# Play from EHD?



## jjlawyer (Dec 7, 2004)

Is it possible to play directly from the EHD, without first transferring?


----------



## TulsaOK (Feb 24, 2004)

Yes.


----------



## n0qcu (Mar 23, 2002)

NO, the 922 does not support anything other than transferring *to the internal drive *at this time. No playback from or transfers to the EHD.


----------



## jjlawyer (Dec 7, 2004)

How? When I press the dvr button, "my media" comes up. with all my recording on the 922. There is a drop down menu right next to the my media lable but the EHD is not in the menu as I would expect. The 922 does see the EHD when I press the menu button on the remote and scroll down to "my media transfer" icon.

BTW, advanced tech said you can only transfer but I didn't believe him.


----------



## olguy (Jan 9, 2006)

jjlawyer said:


> How? When I press the dvr button, "my media" comes up. with all my recording on the 922. There is a drop down menu right next to the my media lable but the EHD is not in the menu as I would expect. The 922 does see the EHD when I press the menu button on the remote and scroll down to "my media transfer" icon.
> 
> BTW, advanced tech said you can only transfer but I didn't believe him.

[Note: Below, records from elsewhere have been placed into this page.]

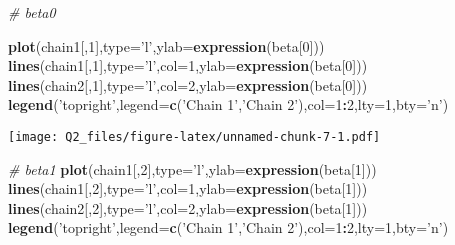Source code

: \documentclass[]{article}
\newenvironment{Shaded}{\begin{snugshade}}{\end{snugshade}}
\newcommand{\KeywordTok}[1]{\textcolor[rgb]{0.13,0.29,0.53}{\textbf{#1}}}
\newcommand{\DataTypeTok}[1]{\textcolor[rgb]{0.13,0.29,0.53}{#1}}
\newcommand{\DecValTok}[1]{\textcolor[rgb]{0.00,0.00,0.81}{#1}}
\newcommand{\StringTok}[1]{\textcolor[rgb]{0.31,0.60,0.02}{#1}}
\newcommand{\CommentTok}[1]{\textcolor[rgb]{0.56,0.35,0.01}{\textit{#1}}}
\newcommand{\OperatorTok}[1]{\textcolor[rgb]{0.81,0.36,0.00}{\textbf{#1}}}
\newcommand{\NormalTok}[1]{#1}
\begin{document}
\begin{Shaded}
\begin{Highlighting}[]
\CommentTok{# beta0}


\KeywordTok{plot}\NormalTok{(chain1[,}\DecValTok{1}\NormalTok{],}\DataTypeTok{type=}\StringTok{'l'}\NormalTok{,}\DataTypeTok{ylab=}\KeywordTok{expression}\NormalTok{(beta[}\DecValTok{0}\NormalTok{]))}
\KeywordTok{lines}\NormalTok{(chain1[,}\DecValTok{1}\NormalTok{],}\DataTypeTok{type=}\StringTok{'l'}\NormalTok{,}\DataTypeTok{col=}\DecValTok{1}\NormalTok{,}\DataTypeTok{ylab=}\KeywordTok{expression}\NormalTok{(beta[}\DecValTok{0}\NormalTok{]))}
\KeywordTok{lines}\NormalTok{(chain2[,}\DecValTok{1}\NormalTok{],}\DataTypeTok{type=}\StringTok{'l'}\NormalTok{,}\DataTypeTok{col=}\DecValTok{2}\NormalTok{,}\DataTypeTok{ylab=}\KeywordTok{expression}\NormalTok{(beta[}\DecValTok{0}\NormalTok{]))}
\KeywordTok{legend}\NormalTok{(}\StringTok{'topright'}\NormalTok{,}\DataTypeTok{legend=}\KeywordTok{c}\NormalTok{(}\StringTok{'Chain 1'}\NormalTok{,}\StringTok{'Chain 2'}\NormalTok{),}\DataTypeTok{col=}\DecValTok{1}\OperatorTok{:}\DecValTok{2}\NormalTok{,}\DataTypeTok{lty=}\DecValTok{1}\NormalTok{,}\DataTypeTok{bty=}\StringTok{'n'}\NormalTok{)}
\end{Highlighting}
\end{Shaded}

\texttt{[image: Q2\_files/figure-latex/unnamed-chunk-7-1.pdf]}

\begin{Shaded}
\begin{Highlighting}[]
\CommentTok{# beta1}
\KeywordTok{plot}\NormalTok{(chain1[,}\DecValTok{2}\NormalTok{],}\DataTypeTok{type=}\StringTok{'l'}\NormalTok{,}\DataTypeTok{ylab=}\KeywordTok{expression}\NormalTok{(beta[}\DecValTok{1}\NormalTok{]))}
\KeywordTok{lines}\NormalTok{(chain1[,}\DecValTok{2}\NormalTok{],}\DataTypeTok{type=}\StringTok{'l'}\NormalTok{,}\DataTypeTok{col=}\DecValTok{1}\NormalTok{,}\DataTypeTok{ylab=}\KeywordTok{expression}\NormalTok{(beta[}\DecValTok{1}\NormalTok{]))}
\KeywordTok{lines}\NormalTok{(chain2[,}\DecValTok{2}\NormalTok{],}\DataTypeTok{type=}\StringTok{'l'}\NormalTok{,}\DataTypeTok{col=}\DecValTok{2}\NormalTok{,}\DataTypeTok{ylab=}\KeywordTok{expression}\NormalTok{(beta[}\DecValTok{1}\NormalTok{]))}
\KeywordTok{legend}\NormalTok{(}\StringTok{'topright'}\NormalTok{,}\DataTypeTok{legend=}\KeywordTok{c}\NormalTok{(}\StringTok{'Chain 1'}\NormalTok{,}\StringTok{'Chain 2'}\NormalTok{),}\DataTypeTok{col=}\DecValTok{1}\OperatorTok{:}\DecValTok{2}\NormalTok{,}\DataTypeTok{lty=}\DecValTok{1}\NormalTok{,}\DataTypeTok{bty=}\StringTok{'n'}\NormalTok{) }
\end{Highlighting}
\end{Shaded}
\end{document}
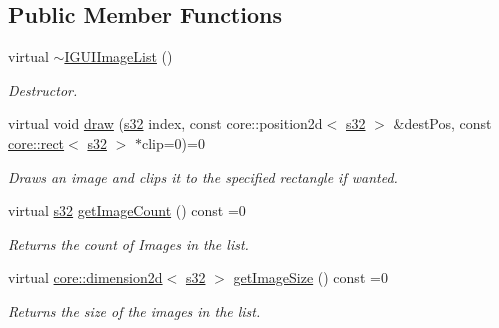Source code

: \subsection*{Public Member Functions}
\begin{DoxyCompactItemize}
\item 
\mbox{\label{classirr_1_1gui_1_1IGUIImageList_ad6be754893f7ba902d821d215761075f}} 
virtual \hyperlink{classirr_1_1gui_1_1IGUIImageList_ad6be754893f7ba902d821d215761075f}{$\sim$\+I\+G\+U\+I\+Image\+List} ()
\begin{DoxyCompactList}\small\item\em Destructor. \end{DoxyCompactList}\item 
virtual void \hyperlink{classirr_1_1gui_1_1IGUIImageList_ae19fa00cece01c5914dfc0a3e33a882c}{draw} (\hyperlink{namespaceirr_ac66849b7a6ed16e30ebede579f9b47c6}{s32} index, const core\+::position2d$<$ \hyperlink{namespaceirr_ac66849b7a6ed16e30ebede579f9b47c6}{s32} $>$ \&dest\+Pos, const \hyperlink{classirr_1_1core_1_1rect}{core\+::rect}$<$ \hyperlink{namespaceirr_ac66849b7a6ed16e30ebede579f9b47c6}{s32} $>$ $\ast$clip=0)=0
\begin{DoxyCompactList}\small\item\em Draws an image and clips it to the specified rectangle if wanted. \end{DoxyCompactList}\item 
virtual \hyperlink{namespaceirr_ac66849b7a6ed16e30ebede579f9b47c6}{s32} \hyperlink{classirr_1_1gui_1_1IGUIImageList_a1cc8626cacd608f343d103394423753e}{get\+Image\+Count} () const =0
\begin{DoxyCompactList}\small\item\em Returns the count of Images in the list. \end{DoxyCompactList}\item 
virtual \hyperlink{classirr_1_1core_1_1dimension2d}{core\+::dimension2d}$<$ \hyperlink{namespaceirr_ac66849b7a6ed16e30ebede579f9b47c6}{s32} $>$ \hyperlink{classirr_1_1gui_1_1IGUIImageList_a5973353355625da76b24100f16f90539}{get\+Image\+Size} () const =0
\begin{DoxyCompactList}\small\item\em Returns the size of the images in the list. \end{DoxyCompactList}\item 
\mbox{\label{classirr_1_1gui_1_1IGUIImageList_ad6be754893f7ba902d821d215761075f}} 

\end{DoxyCompactItemize}
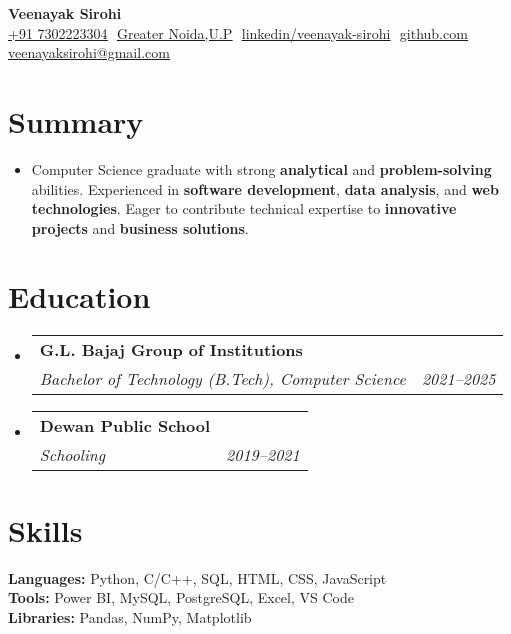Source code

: \documentclass[letterpaper,11pt]{article}
\makeatletter
\newcommand{\resumeItem}[1]{
  \item\small{
    {#1 \vspace{-2pt}}
  }
}
\newcommand{\resumeSubheading}[4]{
  \vspace{-2pt}\item
    \begin{tabular*}{0.97\textwidth}[t]{l@{\extracolsep{\fill}}r}
      \textbf{#1} & #2 \\
      \textit{\small#3} & \textit{\small #4} \\
    \end{tabular*}\vspace{-7pt}
}
\newcommand{\resumeSubHeadingListStart}{\begin{itemize}[leftmargin=0.15in, label={}]}
\newcommand{\resumeSubHeadingListEnd}{\end{itemize}}
\makeatother
\begin{document}
\begin{center}
    \textbf{\Huge Veenayak Sirohi} \\ \vspace{8pt}
    \small {}\href{tel:+917302223304}{\underline{+91 7302223304}} $  $
    \faMapMarker*\href{https://maps.app.goo.gl/f7FABi82qTye3gzH8}{\underline{Greater Noida,U.P}} $  $
    \href{https://www.linkedin.com/in/veenayak-sirohi-ab30ab227}{\underline{linkedin/veenayak-sirohi}} $  $
    \href{https://github.com/veenayaksirohi}{\underline{github.com}} $  $
    \href{mailto:veenayaksirohi@gmail.com}{\underline{veenayaksirohi@gmail.com}}
\end{center}

\section{Summary}
  \resumeSubHeadingListStart
    \resumeItem{Computer Science graduate with strong \textbf{analytical} and \textbf{problem-solving} abilities. Experienced in \textbf{software development}, \textbf{data analysis}, and \textbf{web technologies}. Eager to contribute technical expertise to \textbf{innovative projects} and \textbf{business solutions}.}
  \resumeSubHeadingListEnd

\section{Education}
  \resumeSubHeadingListStart
    \resumeSubheading
      {G.L. Bajaj Group of Institutions}{}
      {Bachelor of Technology (B.Tech), Computer Science}{2021--2025}
    \resumeSubheading
      {Dewan Public School}{}
      {Schooling}{2019--2021}
  \resumeSubHeadingListEnd

\section{Skills}
 \begin{itemize}[leftmargin=0.15in, label={}]
    \small{\item{
     \textbf{Languages:} Python, C/C++, SQL, HTML, CSS, JavaScript \\
     \textbf{Tools:} Power BI, MySQL, PostgreSQL, Excel, VS Code \\
     \textbf{Libraries:} Pandas, NumPy, Matplotlib
    }}
 \end{itemize}
\end{document}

Click the My Media Transfer icon. On the upper left of that page you select the device to transfer from. Then your EHD recordings appear and you select the one(s) you want to transfer.


----------



## TulsaOK (Feb 24, 2004)

jjlawyer,
Sorry, didn't realize I was in a 922 forum.


----------



## Stewart Vernon (Jan 7, 2005)

Yeah, it's really screwy right now that you can only transfer to the 922 from an EHD. You can't play from one AND what's more, you can't transfer the recording back to the EHD! So if you transfer something that you want to watch prepare to keep it on your 922 until they activate the rest of the EHD support.


----------



## l8er (Jun 18, 2004)

Still can't play shows from external hard drive? (I found the option to transfer them to the internal drive).


----------



## olguy (Jan 9, 2006)

l8er said:


> Still can't play shows from external hard drive? (I found the option to transfer them to the internal drive).


That's the only option. But EHD will be fully supported soon


----------



## l8er (Jun 18, 2004)

I think the word is matted, framed and hanging in cubicles and offices throughout the Dish Network and Echostar organizations:

Soon


----------



## jjlawyer (Dec 7, 2004)

With S106, you can play directly from the EHD. FYI.


----------



## l8er (Jun 18, 2004)

jjlawyer said:


> With S106, you can play directly from the EHD. FYI.


 A day late and a dollar short for me.


----------



## TulsaOK (Feb 24, 2004)

jjlawyer said:


> With S106, you can play directly from the EHD. FYI.


So, I guess post #2 was an epiphany.


----------



## Stewart Vernon (Jan 7, 2005)

Kent Taylor said:


> So, I guess post #2 was an epiphany.


Do you mean prophecy?

I think an epiphany is when you suddenly realize something that is already true... which post #2 wasn't at that time


----------